## Records from a dataset
>>

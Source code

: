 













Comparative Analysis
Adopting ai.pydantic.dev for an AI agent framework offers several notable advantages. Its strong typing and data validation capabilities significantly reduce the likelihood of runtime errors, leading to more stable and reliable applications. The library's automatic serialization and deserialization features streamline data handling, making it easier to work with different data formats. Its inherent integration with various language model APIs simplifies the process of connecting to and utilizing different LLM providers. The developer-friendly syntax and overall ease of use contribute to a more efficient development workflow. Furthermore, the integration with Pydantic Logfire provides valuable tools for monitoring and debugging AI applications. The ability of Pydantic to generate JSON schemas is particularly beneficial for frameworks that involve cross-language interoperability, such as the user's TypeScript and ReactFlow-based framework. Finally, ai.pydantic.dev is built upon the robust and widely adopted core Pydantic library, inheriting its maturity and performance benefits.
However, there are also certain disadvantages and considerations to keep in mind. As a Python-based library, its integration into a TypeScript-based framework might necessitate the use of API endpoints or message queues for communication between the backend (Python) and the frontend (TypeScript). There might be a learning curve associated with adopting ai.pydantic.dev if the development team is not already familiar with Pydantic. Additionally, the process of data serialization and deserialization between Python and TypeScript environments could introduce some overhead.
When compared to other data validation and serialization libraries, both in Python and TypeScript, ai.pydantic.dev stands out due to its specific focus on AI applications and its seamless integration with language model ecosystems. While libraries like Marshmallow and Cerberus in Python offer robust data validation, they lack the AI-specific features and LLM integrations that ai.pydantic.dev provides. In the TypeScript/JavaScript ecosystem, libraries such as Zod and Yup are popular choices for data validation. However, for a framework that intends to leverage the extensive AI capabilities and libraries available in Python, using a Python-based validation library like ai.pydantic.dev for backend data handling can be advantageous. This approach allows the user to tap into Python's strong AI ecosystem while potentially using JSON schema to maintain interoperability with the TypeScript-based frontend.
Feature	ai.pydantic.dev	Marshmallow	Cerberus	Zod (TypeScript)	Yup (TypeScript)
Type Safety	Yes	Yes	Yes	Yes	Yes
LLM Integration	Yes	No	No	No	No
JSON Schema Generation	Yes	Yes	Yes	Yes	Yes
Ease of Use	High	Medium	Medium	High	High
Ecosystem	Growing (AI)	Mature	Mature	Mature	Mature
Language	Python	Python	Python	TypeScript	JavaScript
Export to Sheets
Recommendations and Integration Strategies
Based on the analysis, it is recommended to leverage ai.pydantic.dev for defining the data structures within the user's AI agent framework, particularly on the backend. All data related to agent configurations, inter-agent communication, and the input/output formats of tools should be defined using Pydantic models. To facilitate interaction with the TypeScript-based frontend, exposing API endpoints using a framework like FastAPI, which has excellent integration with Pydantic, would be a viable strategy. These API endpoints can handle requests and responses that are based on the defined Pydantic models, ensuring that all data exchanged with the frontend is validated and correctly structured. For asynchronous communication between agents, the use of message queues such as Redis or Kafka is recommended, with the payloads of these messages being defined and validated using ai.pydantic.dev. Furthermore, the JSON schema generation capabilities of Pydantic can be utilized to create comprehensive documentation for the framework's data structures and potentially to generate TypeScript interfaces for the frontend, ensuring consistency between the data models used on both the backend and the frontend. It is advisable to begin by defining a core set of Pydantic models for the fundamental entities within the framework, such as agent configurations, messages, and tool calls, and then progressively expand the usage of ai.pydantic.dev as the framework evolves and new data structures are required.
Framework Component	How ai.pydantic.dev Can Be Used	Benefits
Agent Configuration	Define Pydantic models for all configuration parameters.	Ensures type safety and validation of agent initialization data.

<<
>>

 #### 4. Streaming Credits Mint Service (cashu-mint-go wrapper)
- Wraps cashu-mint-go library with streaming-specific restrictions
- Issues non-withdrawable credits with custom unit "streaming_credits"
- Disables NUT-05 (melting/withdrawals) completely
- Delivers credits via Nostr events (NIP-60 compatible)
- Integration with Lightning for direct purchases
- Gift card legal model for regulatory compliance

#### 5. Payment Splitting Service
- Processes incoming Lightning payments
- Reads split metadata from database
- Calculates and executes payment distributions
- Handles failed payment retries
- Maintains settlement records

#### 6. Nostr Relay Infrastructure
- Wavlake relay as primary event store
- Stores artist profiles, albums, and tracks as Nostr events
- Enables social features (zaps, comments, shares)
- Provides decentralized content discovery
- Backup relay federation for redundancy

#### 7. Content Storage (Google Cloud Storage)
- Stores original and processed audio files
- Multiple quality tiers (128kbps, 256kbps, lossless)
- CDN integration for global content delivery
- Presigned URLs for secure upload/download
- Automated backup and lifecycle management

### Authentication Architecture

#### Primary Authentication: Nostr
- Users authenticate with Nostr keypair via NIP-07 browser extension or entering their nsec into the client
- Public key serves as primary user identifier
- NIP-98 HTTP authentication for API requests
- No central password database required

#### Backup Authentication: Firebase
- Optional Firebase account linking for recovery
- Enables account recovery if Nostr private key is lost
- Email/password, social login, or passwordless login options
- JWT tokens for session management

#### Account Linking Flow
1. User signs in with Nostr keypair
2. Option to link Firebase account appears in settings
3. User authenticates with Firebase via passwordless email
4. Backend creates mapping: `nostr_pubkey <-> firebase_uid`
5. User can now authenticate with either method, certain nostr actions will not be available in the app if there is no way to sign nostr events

<<
>>

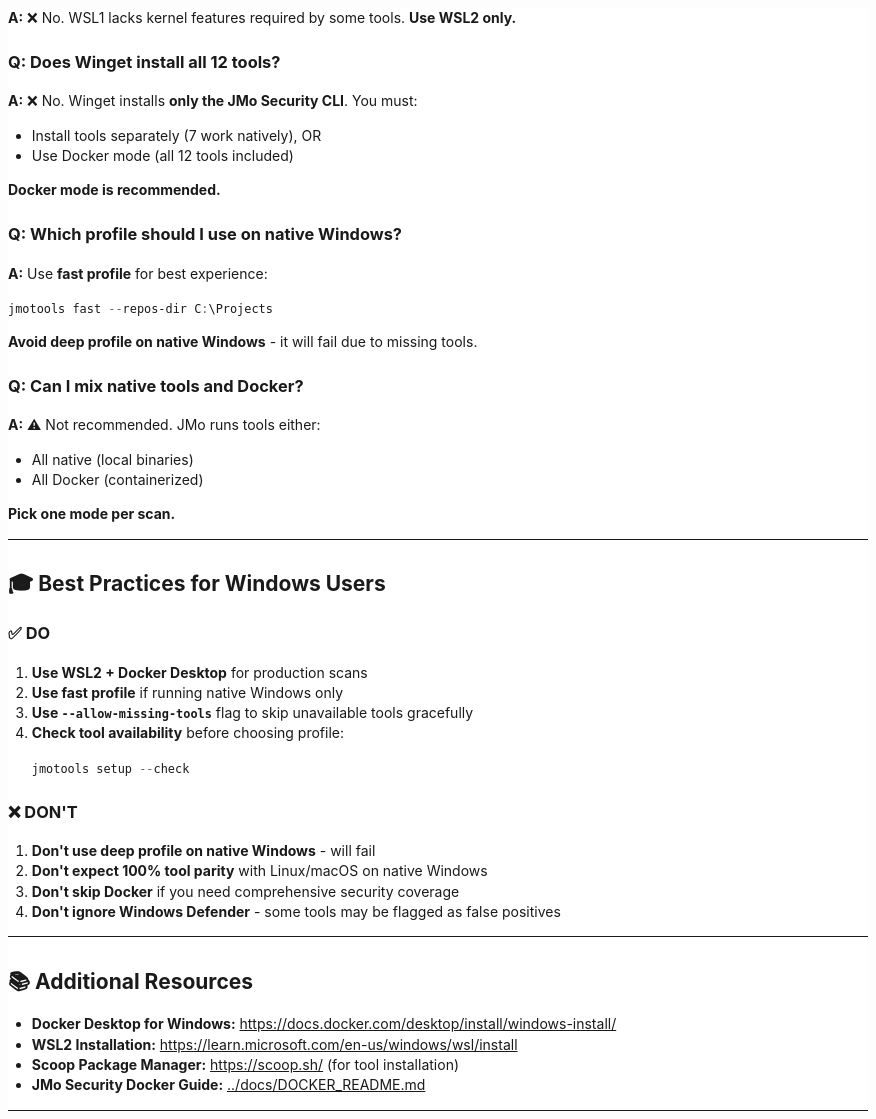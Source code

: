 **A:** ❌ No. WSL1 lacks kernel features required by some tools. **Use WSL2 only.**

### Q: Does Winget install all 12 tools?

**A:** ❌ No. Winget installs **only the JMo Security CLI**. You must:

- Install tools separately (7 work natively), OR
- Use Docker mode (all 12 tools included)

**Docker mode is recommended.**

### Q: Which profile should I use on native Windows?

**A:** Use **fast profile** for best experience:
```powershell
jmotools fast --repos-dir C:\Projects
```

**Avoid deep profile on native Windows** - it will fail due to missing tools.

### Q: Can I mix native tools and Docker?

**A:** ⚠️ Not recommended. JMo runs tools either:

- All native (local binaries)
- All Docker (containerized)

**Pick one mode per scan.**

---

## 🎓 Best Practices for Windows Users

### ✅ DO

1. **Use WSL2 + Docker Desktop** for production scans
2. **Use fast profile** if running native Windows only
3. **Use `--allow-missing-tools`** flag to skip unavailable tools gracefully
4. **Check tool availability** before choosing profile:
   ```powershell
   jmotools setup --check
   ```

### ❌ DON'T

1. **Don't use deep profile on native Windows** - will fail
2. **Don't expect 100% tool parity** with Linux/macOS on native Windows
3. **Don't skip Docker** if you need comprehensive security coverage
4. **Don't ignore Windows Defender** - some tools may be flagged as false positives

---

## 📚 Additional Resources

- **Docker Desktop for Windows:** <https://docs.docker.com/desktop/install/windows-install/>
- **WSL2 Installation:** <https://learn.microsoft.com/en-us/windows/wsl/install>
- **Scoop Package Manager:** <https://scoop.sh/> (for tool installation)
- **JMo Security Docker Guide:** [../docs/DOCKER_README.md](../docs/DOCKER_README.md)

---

<<

## PROMPT
Copy out, exactly and alone, the lines of the entries above between the ones holding "- Automated backup and lifecycle management" and "- Optional Firebase", inclusive.

## RESPONSE
- Automated backup and lifecycle management

### Authentication Architecture

#### Primary Authentication: Nostr
- Users authenticate with Nostr keypair via NIP-07 browser extension or entering their nsec into the client
- Public key serves as primary user identifier
- NIP-98 HTTP authentication for API requests
- No central password database required

#### Backup Authentication: Firebase
- Optional Firebase account linking for recovery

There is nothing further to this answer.